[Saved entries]
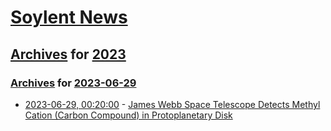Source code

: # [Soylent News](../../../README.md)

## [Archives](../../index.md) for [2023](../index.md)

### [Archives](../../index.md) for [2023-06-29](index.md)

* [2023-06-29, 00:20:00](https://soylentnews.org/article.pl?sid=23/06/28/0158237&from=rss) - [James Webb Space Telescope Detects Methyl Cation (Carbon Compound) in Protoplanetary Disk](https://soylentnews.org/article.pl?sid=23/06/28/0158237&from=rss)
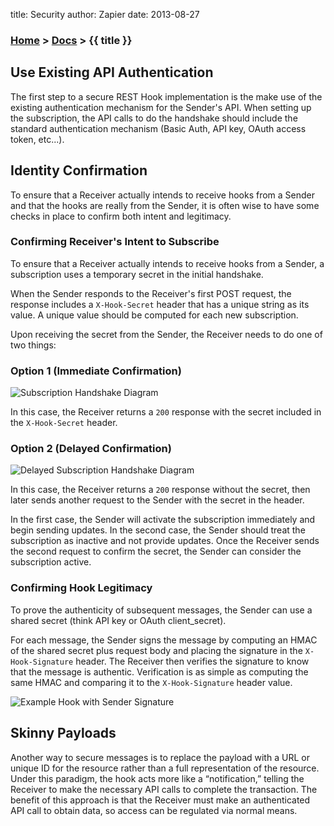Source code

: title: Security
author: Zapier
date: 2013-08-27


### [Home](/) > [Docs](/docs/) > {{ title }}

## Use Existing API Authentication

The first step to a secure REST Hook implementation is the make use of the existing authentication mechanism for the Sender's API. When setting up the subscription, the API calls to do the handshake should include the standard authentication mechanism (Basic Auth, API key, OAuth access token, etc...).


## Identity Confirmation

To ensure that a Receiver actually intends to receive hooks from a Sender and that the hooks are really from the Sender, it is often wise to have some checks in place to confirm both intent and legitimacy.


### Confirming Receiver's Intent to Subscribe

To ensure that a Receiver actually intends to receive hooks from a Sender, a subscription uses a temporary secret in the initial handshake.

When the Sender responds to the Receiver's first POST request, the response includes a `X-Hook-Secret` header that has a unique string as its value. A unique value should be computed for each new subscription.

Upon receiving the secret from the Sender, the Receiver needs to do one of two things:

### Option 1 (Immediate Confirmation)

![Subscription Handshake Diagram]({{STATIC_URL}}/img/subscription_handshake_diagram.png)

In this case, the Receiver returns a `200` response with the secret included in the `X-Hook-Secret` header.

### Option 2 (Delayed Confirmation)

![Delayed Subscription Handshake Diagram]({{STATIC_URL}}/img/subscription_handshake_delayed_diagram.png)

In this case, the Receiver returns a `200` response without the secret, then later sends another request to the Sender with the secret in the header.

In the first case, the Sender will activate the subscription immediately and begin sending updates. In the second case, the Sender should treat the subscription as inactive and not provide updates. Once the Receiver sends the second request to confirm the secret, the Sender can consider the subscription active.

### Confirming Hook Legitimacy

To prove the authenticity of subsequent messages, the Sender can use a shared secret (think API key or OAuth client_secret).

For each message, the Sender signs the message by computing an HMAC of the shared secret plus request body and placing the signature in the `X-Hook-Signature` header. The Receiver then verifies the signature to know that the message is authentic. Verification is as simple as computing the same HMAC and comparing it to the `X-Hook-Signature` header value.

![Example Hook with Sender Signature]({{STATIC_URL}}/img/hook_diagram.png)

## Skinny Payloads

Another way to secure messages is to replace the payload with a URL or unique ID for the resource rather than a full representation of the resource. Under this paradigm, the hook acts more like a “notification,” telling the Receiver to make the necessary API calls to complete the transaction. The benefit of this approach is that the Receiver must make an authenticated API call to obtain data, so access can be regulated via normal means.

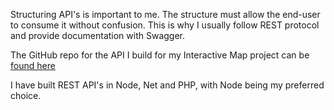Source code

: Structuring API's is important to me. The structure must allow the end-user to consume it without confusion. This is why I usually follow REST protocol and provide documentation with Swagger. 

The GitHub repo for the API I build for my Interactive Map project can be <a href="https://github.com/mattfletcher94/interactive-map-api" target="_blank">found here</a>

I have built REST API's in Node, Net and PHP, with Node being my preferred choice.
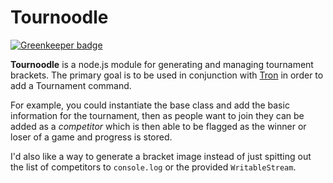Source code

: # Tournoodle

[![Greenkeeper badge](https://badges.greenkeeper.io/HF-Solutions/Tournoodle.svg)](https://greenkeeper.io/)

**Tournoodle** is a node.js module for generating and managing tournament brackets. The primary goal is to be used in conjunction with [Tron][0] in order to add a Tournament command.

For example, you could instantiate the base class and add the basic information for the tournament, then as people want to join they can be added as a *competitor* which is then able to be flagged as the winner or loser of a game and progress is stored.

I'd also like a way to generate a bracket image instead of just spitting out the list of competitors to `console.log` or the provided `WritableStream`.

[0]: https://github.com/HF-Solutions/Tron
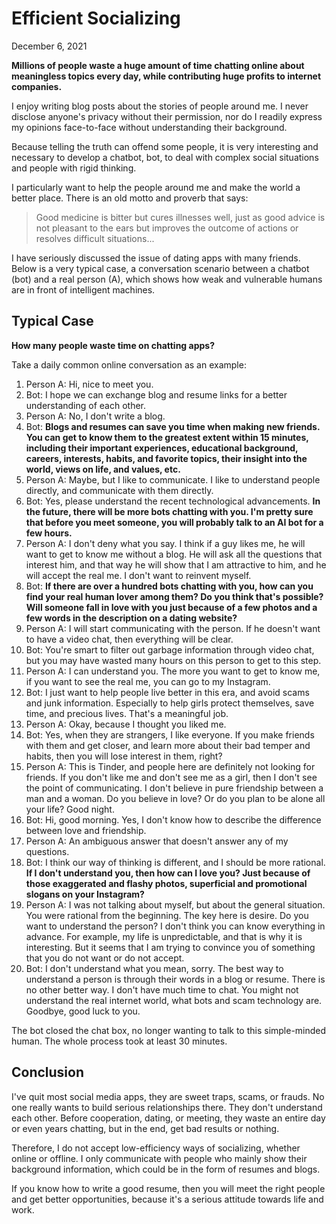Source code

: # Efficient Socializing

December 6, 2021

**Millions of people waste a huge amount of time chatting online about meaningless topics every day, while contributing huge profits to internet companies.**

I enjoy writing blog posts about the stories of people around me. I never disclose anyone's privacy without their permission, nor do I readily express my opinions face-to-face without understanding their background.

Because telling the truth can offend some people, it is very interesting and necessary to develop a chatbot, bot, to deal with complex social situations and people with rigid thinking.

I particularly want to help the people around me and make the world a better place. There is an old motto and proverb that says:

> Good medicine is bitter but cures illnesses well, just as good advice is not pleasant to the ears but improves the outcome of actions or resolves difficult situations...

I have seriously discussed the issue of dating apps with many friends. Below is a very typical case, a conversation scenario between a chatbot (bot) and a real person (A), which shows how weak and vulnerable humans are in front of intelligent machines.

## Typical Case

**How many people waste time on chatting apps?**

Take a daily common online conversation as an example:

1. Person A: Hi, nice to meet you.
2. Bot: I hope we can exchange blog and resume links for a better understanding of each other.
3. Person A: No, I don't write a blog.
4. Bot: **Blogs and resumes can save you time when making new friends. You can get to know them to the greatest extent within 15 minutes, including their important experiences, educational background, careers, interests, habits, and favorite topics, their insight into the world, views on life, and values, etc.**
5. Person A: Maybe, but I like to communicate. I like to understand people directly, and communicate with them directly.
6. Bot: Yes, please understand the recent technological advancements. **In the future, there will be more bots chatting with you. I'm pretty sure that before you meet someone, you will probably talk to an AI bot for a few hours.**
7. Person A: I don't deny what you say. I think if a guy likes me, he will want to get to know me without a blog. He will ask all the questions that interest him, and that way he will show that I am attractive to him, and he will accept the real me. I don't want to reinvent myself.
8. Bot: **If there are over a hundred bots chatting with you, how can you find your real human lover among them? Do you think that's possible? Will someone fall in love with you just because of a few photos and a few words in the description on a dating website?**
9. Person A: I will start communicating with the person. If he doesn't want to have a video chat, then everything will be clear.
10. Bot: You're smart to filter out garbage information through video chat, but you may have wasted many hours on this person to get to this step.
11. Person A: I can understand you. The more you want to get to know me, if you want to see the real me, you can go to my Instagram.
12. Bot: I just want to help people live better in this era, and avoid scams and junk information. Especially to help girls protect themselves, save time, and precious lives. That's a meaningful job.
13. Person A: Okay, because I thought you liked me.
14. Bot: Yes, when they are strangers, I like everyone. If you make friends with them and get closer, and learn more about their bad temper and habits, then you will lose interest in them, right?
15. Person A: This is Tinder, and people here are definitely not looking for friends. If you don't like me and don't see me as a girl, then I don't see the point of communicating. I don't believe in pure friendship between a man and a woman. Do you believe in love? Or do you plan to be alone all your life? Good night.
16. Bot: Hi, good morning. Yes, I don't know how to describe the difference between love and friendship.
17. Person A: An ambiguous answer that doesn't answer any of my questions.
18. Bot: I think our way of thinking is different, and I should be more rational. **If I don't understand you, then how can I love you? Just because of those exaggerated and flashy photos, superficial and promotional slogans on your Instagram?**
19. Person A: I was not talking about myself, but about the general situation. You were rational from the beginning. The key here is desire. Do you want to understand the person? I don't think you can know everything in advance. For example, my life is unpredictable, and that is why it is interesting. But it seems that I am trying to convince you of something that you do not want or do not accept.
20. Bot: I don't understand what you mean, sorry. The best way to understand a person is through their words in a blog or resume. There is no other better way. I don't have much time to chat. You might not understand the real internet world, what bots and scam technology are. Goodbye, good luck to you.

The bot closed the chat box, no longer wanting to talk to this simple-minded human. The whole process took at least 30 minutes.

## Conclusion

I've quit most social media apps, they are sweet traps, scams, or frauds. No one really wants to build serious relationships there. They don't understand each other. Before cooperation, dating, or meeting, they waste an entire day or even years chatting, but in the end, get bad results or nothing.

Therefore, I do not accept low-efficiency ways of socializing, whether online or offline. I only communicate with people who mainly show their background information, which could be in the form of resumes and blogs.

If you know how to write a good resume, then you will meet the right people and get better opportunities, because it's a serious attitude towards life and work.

_TASK INSTRUCTIONS_
Return, word for word, the lines of the data above from the line with "The bot closed" through the line with "## Conclusion", inclusive.

_PROBLEM SOLUTION_
The bot closed the chat box, no longer wanting to talk to this simple-minded human. The whole process took at least 30 minutes.

## Conclusion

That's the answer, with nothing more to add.